I am wanton to share that most Christians offend me, somewhere along the way the American version of Christianity became a marriage of conservative politics and social causes ensconced in fundamentalist tenets. That is not my faith; nor the faith and life of Jesus.  But I am also left empty by liberal politics that have all but abandoned their religious inspirations for protecting both the poor and the vulnerable.
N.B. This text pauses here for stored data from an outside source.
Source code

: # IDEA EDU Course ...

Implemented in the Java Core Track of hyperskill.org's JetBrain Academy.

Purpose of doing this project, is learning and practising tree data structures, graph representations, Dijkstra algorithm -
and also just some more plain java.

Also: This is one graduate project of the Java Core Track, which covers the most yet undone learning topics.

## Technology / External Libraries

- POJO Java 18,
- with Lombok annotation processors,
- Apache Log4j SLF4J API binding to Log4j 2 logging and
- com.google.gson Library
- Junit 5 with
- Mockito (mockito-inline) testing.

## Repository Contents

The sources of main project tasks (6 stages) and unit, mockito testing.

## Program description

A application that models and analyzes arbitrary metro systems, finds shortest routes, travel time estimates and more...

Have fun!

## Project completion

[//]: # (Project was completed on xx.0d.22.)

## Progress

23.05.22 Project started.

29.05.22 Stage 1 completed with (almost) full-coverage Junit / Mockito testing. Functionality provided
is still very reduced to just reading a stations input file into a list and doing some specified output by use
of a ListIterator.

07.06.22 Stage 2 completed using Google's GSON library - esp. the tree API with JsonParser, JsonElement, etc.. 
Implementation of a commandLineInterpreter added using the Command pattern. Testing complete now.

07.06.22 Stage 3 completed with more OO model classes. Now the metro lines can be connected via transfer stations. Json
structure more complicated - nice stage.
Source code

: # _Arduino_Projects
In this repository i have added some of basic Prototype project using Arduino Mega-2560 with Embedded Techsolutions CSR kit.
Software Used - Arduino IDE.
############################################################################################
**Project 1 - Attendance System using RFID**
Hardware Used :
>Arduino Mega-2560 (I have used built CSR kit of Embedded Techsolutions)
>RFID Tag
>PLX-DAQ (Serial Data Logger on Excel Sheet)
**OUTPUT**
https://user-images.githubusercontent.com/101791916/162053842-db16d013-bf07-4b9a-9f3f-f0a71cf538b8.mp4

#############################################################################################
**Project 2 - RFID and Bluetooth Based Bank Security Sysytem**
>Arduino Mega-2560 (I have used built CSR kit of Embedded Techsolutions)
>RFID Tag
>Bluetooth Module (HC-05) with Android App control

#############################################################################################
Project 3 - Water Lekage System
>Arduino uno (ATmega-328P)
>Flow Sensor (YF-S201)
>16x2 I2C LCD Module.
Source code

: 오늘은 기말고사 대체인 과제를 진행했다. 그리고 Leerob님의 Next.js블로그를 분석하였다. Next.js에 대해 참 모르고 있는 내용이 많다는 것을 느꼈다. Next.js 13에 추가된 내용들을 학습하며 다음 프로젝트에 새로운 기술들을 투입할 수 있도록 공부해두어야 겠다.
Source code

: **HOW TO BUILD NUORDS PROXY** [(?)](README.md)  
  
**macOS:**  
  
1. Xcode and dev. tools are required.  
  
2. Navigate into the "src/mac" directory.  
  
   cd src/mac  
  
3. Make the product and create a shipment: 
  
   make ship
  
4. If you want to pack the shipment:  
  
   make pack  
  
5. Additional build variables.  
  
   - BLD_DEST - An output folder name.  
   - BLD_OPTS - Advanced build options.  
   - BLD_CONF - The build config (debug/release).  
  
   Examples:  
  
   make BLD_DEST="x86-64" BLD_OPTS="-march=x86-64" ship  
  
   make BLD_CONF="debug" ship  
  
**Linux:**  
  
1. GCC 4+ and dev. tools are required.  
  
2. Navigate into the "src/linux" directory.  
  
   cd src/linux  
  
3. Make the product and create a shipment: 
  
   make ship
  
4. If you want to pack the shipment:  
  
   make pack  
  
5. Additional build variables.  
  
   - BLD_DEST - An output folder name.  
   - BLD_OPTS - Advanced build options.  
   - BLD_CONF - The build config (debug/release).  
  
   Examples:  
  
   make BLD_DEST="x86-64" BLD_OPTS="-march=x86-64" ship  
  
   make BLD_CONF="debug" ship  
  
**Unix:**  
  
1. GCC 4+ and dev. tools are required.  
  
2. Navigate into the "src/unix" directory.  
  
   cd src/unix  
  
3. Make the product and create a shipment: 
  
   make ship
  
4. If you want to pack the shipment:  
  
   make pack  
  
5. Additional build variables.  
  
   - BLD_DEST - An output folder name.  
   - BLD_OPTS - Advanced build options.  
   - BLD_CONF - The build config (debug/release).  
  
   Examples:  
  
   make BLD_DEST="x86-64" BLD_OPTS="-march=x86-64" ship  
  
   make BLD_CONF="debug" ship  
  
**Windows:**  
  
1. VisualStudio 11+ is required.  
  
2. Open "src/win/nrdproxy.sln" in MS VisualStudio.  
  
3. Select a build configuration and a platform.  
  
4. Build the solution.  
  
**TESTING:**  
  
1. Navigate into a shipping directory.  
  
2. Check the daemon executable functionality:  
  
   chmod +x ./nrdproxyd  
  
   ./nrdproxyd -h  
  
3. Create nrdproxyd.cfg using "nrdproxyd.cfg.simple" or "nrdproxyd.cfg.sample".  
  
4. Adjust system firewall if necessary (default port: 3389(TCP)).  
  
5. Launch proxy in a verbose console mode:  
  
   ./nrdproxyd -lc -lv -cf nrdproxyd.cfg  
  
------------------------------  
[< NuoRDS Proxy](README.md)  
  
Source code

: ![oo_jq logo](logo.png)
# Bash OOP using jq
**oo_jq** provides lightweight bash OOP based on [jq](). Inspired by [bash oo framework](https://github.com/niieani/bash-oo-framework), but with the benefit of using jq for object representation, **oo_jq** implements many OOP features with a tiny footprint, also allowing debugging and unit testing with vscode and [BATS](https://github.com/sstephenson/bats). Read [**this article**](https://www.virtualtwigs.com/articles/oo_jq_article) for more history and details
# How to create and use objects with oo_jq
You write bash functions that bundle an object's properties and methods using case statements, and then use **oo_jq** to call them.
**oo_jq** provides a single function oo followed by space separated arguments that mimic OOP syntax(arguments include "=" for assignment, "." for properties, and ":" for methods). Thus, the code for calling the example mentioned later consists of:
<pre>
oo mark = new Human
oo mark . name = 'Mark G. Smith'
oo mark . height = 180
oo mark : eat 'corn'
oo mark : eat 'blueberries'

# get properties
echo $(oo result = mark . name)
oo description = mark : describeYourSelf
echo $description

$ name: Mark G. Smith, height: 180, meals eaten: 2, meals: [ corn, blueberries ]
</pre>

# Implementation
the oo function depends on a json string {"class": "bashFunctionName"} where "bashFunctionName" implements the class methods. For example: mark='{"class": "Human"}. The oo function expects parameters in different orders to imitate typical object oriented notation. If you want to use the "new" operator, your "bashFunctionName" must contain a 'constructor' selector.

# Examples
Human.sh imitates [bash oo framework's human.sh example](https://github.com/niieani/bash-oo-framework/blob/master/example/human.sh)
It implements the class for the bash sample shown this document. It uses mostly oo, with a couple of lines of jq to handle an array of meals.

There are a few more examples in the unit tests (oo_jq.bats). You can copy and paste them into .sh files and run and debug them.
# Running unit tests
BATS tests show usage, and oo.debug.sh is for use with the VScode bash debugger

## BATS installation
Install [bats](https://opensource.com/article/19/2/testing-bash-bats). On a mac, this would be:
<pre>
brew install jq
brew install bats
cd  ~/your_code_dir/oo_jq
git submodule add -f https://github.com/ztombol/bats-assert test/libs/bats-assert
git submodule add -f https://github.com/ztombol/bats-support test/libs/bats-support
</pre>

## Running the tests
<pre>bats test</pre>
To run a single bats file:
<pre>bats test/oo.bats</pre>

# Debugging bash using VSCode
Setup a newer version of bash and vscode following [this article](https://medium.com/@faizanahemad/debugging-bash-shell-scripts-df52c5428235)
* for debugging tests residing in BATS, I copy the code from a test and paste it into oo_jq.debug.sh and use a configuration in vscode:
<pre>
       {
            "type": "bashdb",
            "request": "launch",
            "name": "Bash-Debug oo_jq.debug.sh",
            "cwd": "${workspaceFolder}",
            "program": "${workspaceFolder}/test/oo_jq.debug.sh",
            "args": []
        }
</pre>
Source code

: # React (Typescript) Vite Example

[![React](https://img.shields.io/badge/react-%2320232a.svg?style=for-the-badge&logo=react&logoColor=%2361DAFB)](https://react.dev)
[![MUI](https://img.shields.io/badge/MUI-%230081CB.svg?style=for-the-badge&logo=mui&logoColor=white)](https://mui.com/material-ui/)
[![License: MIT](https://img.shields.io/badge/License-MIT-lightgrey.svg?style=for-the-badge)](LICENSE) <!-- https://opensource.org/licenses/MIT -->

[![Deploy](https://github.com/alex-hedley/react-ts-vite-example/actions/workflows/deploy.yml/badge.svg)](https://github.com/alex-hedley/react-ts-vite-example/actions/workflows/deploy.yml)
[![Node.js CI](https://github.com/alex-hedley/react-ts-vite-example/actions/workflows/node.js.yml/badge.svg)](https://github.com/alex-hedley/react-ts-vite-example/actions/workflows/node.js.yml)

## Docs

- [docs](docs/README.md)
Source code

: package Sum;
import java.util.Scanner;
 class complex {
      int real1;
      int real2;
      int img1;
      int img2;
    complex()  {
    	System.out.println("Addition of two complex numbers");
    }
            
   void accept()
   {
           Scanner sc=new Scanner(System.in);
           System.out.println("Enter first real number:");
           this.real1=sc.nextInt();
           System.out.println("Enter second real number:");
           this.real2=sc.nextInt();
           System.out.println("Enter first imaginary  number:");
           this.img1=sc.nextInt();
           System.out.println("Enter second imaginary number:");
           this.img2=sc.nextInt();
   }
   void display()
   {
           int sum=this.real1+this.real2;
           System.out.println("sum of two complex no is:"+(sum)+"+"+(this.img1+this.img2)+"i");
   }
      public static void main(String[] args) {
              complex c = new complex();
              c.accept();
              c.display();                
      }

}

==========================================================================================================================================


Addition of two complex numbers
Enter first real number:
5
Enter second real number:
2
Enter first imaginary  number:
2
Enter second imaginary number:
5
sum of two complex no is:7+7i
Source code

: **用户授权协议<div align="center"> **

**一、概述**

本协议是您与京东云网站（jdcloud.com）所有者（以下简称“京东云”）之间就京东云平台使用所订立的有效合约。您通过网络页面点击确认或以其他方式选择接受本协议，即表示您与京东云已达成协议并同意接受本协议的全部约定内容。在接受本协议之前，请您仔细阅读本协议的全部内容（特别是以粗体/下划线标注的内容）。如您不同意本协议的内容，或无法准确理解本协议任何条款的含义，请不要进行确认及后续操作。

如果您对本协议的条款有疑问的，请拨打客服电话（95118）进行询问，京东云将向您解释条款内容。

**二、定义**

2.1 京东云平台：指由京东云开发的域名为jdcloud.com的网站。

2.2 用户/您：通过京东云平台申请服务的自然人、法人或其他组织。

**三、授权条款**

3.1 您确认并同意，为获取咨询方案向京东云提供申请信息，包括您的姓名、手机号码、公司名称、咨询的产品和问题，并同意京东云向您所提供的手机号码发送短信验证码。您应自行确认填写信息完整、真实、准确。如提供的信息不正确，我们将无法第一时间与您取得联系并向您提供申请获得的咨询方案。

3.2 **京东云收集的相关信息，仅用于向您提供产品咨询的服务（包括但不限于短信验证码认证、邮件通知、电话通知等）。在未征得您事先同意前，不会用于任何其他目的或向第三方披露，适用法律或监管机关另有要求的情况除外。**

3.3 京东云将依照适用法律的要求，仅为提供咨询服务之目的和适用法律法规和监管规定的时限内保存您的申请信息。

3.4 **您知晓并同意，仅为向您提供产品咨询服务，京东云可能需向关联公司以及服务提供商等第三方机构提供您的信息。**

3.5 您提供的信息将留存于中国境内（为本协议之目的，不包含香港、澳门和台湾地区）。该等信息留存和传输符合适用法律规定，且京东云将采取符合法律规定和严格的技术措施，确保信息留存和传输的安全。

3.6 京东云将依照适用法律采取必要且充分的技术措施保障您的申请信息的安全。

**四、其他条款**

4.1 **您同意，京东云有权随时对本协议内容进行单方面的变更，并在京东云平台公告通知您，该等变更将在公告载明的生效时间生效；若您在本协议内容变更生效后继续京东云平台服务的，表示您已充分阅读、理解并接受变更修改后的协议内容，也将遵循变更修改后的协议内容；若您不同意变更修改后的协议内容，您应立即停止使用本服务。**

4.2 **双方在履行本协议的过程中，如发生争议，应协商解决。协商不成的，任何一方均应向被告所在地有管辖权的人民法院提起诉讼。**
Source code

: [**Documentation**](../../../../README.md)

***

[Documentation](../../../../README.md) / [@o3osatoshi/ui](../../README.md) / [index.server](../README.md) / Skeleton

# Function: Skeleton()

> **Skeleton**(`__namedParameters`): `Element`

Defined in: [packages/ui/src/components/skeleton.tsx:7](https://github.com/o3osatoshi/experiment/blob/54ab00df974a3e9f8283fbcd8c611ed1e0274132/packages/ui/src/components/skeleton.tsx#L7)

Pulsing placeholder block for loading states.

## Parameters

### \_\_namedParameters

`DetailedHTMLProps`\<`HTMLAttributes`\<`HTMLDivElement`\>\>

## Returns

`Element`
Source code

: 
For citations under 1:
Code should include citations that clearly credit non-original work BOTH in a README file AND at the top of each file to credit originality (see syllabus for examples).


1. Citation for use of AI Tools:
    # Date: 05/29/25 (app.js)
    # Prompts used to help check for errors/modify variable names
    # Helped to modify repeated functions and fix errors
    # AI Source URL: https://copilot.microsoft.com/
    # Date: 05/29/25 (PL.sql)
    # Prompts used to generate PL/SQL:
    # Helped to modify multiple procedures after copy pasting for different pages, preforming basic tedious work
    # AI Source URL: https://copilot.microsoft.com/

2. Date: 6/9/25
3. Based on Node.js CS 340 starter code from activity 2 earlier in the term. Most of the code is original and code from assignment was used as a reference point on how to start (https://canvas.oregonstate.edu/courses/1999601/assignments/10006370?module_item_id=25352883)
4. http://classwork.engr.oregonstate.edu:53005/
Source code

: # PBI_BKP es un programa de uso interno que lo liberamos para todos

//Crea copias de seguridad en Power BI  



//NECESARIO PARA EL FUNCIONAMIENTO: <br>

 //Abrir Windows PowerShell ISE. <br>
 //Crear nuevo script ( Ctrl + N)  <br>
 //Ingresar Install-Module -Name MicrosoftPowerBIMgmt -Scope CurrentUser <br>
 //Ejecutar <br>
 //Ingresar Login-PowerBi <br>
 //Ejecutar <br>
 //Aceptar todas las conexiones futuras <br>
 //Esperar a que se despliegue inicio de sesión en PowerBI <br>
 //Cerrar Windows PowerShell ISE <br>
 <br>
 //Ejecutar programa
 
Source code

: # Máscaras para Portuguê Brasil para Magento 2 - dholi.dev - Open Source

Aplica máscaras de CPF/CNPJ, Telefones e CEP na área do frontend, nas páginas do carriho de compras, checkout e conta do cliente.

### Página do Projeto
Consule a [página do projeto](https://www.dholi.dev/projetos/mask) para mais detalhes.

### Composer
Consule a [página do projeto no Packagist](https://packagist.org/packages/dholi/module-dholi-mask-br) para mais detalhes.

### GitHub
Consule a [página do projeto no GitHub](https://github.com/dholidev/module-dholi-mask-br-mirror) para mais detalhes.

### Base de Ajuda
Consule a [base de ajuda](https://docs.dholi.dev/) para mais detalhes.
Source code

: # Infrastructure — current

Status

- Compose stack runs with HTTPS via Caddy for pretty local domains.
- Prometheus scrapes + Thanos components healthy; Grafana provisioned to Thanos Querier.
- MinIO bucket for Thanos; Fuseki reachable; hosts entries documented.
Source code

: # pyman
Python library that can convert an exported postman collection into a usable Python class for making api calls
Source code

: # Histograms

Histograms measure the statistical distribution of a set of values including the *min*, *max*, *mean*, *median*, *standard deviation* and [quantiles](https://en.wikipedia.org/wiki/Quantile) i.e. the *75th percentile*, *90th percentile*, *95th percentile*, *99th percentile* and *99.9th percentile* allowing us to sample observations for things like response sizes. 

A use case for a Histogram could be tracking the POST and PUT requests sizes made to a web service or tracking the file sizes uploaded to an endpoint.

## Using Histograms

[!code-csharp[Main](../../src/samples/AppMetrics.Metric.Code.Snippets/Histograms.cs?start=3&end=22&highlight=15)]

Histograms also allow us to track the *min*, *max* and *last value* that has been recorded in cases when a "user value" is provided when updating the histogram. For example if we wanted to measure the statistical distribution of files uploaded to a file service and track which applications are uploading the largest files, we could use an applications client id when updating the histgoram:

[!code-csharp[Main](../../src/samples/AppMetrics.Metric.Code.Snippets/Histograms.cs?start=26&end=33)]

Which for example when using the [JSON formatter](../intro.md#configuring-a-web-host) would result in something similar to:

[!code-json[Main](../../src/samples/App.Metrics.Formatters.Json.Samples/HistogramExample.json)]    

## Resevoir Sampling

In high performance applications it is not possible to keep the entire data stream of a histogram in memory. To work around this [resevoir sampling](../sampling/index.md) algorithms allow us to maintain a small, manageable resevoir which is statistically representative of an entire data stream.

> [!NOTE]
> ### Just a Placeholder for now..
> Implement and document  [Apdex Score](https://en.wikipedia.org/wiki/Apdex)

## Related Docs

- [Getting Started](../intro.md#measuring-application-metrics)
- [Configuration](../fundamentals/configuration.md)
In truth, care of the poor, the abandoned, marginalized and the broken are the responsibility of those who claim to follow Jesus (there are over 400 verses citing God’s concern and mandate to care for the poor and oppressed in the entire Bible).  But it seems Christians these days are known more for their hate than their love.  I fear Jesus would not recognize his followers” if he were reading the papers and visiting the churches.

I am saddened and sickened by most of what constitutes Christianity these days, if I am to be honest.  It seems my faith is fed more by what is outside of it bounds than what is within it.

I am not alone in my disillusionment.  One of the NY Times’ bestsellers was a book by Frank Schaeffer (the son of one of the “fathers” of the rise of Conservative Christian political viewpoint), entitled Why I am an Atheist Who Believes in God.  Then there is the rise of the religiously disillusioned, the “Nones” who according to the Pew Research Centers: “[are a group of] people who self-identify as atheists or agnostics” as well as those who have left the church of their youth while still holding to a deep faith in God, just not in organized religion.

Some days I feel like a “None” – I believe in and love God, deeply, but I find most organized religious expression to be pedantic at best, ruled and run by angry zealots who are milquetoast concerned more with doctrine and dogma than compassion, justice and mercy (the weightier matters of the Law according to Jesus, see Matthew 23:23).

I am rambling.  But I am seeking clarity and honesty.  I love Jesus.  I mean I am really into Jesus and the words we have for him on record (I’m a Red Letter Believer you could say).  You would not know it by stepping into most churches these days but Jesus spoke more about helping the poor, money, loving your enemies and forgiveness than about heaven or hell.  And not once did Jesus ever condemn my gay and lesbian brothers and sisters.  Jesus never said “love the sinner but hate the sin” – a diatribe I have a hard time with because I am not so skilled at separating the “sin” from the “so-called sinner.”

The long and the short of it is I am seeing the cracks in the margins.

My faith is old, and dry.  My prayers are empty and “feel” worthless.  The God I professed years ago is no longer the God I turn to in times of trouble or joy.

The man I see in the mirror, although I know to be a child of God and made in God’s image, is cracked, faltering, burdened with an ever growing sense of obsolescence, uselessness, and invisibility.

Maybe what I am going into and through is a deeper, more authentic way of living; a birthing into the death of childish faith into the reality of the Real.  Or maybe, I am simply spiritually lazy and perpetually defiant, needing to reject something in order to feel powerful about anything.

I still believe…but I don’t.  I have faith, except when I don’t.  I am one with a God I know longer believe in.  I am in the light even more so when I am in this darkness.

I find comfort in the words of the German mystic Meister Eckhart when he said the following statement (that almost got him burned at the stake!): “If I had a God I could understand, I would no longer consider him God.”